Image: This artist’s concept shows NASA’s Voyager spacecraft against a backdrop of stars. Credit: NASA/JPL-Caltech.
The heliosphere is that ‘bubble’ blown by the particles of the Sun’s solar wind in surrounding interstellar space. As such, it’s a moving and malleable thing, flexing, flowing, contracting here, expanding there according to the stream of particles filling it from our star. Now we’re finding, not surprisingly, I think, that the magnetic field just outside the heliosphere is perturbed. Voyager 1 data show that the magnetic field here is more than forty degrees at variance from observations of the interstellar magnetic field that have been produced by other spacecraft.
Remember that while Voyager 1 is the first spacecraft to reach such distances from the Sun, we’ve had other missions exploring the outer regions of the system even though they operate well within it. The Interstellar Boundary Explorer (IBEX) is the outstanding example. Launched in 2009, IBEX is in Earth orbit (apogee 322,000 kilometers, perigee 16,000 kilometers), using instruments that track the solar wind’s interactions with ionized interstellar material. Like the Ulysses spacecraft before it, IBEX is also measuring inflowing neutral particles that penetrate the heliosphere, in the process creating a map of the Solar System’s elastic boundaries.

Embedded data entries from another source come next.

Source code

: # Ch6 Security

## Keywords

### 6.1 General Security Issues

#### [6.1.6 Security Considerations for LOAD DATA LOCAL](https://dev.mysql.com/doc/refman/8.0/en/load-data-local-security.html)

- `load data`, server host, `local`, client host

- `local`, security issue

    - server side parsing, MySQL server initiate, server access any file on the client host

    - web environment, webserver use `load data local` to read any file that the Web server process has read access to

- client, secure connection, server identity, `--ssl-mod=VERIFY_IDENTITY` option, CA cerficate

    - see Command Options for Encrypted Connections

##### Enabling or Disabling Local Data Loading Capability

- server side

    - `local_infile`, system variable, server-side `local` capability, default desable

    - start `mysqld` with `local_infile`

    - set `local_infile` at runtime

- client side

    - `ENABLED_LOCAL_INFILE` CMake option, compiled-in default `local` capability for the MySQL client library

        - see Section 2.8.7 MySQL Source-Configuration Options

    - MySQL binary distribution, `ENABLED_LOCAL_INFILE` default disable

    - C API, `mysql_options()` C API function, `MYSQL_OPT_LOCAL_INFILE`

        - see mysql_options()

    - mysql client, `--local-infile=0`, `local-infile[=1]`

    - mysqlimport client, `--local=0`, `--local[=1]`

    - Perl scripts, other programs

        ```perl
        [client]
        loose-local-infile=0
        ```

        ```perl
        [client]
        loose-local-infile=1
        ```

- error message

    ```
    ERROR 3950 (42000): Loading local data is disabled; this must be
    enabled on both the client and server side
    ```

Image: An artist’s rendition of a portion of our heliosphere, with the solar wind streaming out past the planets and forming a boundary as it interacts with the material between the stars. Credit: Adler Planetarium/IBEX team.
IBEX has already told us a lot, including the fact that our Sun is located in a region of space where dust and gas are much more dispersed than they were when the Sun was formed. With IBEX data, scientists can map the distribution of elements like hydrogen, helium, neon and oxygen as they enter the heliosphere, and can use the neon to oxygen ratio in the Sun to trace element ratios in the distant past. We see less oxygen than expected in the interstellar medium today, indicating the changes to the medium since solar formation.
We also see that our Sun is close to the boundary of a local cloud of gas and dust, but still within it — this work challenges earlier Ulysses findings that found the Sun to exist between two clouds, though close to the boundary of the ‘Local Cloud.’ Within a few thousand years, we will be moving out of the Local Cloud and into a somewhat different galactic environment.
IBEX, then, is helping us understand the general region of space through which we move, while Voyager 1 is reporting on conditions just outside the heliosphere boundary. In 2009, IBEX data showed what principal investigator David McComas (SwRI) called a ‘very narrow ribbon that is two to three times brighter than anything else in the sky’ at the interstellar boundary. While this circular arc is still under study, the current view is that it is produced by neutral hydrogen atoms from the solar wind that were reionized in interstellar space and then became neutral again by picking up an additional electron. (For more on IBEX, see IBEX: The Heliosphere in Motion).
This is where the recent Voyager findings come in. Nathan Schwadron (University of New Hampshire) and colleagues have reanalyzed magnetic field data from Voyager 1, discovering that the direction of the magnetic field has been turning ever since the craft crossed into interstellar space. The work, published in Astrophysical Journal Letters confirms that the magnetic field direction at the center of the IBEX ‘ribbon’ is aligned with the magnetic field in the interstellar medium. Voyager is, in other words, now moving through a distorted region. By 2025, the magnetic field around it should align with the field direction found by IBEX.
At that point, we’ll be able to say that Voyager 1 has reached a more settled part of the interstellar medium, less perturbed by the ‘churn’ of the heliosphere. “This study provides very strong evidence that Voyager 1 is in a region where the magnetic field is being deflected by the solar wind,” says Schwadron in this JPL news release. A Voyager follow-up mission will be built from the outset as an interstellar probe, carrying instruments optimized for exploring this active boundary. We can hope that one day even more ambitious missions will use the data thus gathered to chart the regions through which they’ll fly on their way to another star.
The paper is Schwadron et al., “Triangulation of the Interstellar Magnetic Field,” Astrophysical Journal Letters Vol. 813, No. 1, L20. (abstract).